Since its premier in 1969, Sesame Street has compiled a visitor’s list comparable to that of any great chat show. From Sarah Jessica Parker to Kofi Anan, the diversity of guests is quite staggering. Actors, musicians, politicians; all were welcome on the paved slabs of Sesame Street. It was the musicians though who tended to have the most impact. Stevie Wonder’s seven-minute jam of his classic, Superstition was a performance even most current, adult-orientated shows would be lucky to get. When you think of all the other names that have appeared, such as Ray Charles, Johnny Cash, Paul Simon and B.B. King, you begin to realise Sesame Street’s cultural reach.

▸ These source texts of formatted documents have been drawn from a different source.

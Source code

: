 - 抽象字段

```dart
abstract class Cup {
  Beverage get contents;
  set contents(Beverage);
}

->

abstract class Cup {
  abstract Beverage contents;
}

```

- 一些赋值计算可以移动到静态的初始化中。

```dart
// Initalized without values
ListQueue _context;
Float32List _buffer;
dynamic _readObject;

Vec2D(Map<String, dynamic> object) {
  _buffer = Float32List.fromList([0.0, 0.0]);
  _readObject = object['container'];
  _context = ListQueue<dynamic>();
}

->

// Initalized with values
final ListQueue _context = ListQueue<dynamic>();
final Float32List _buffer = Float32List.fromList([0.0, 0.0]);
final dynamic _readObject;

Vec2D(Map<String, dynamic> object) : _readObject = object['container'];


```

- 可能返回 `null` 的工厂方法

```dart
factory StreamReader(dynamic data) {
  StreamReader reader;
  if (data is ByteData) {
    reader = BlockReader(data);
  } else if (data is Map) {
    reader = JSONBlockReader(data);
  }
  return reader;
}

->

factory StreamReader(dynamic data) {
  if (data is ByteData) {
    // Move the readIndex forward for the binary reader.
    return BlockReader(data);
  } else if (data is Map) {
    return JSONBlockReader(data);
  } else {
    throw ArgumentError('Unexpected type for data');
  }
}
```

By bucking the trend and offering the show’s songwriters full ownership of their songs, the producers effectively gave Sesame Street its timeless soundtrack. As many of the show’s songs have gone on to become classics, those songwriters will have cashed more than their fair share of cheques and it was this innovative attitude that allowed the show to develop and stay with the times. Recently contemporary singer, Feist made an appearance singing a slightly altered version of her hit, “1,2,3,4.” Having reached over four million views on Youtube, it’s testament to Sesame Street’s enduring appeal.

Music is at the centre of most of our lives and, in its theme tune, musical skits and celebrity performances; music is and always has been at the heart of Sesame Street.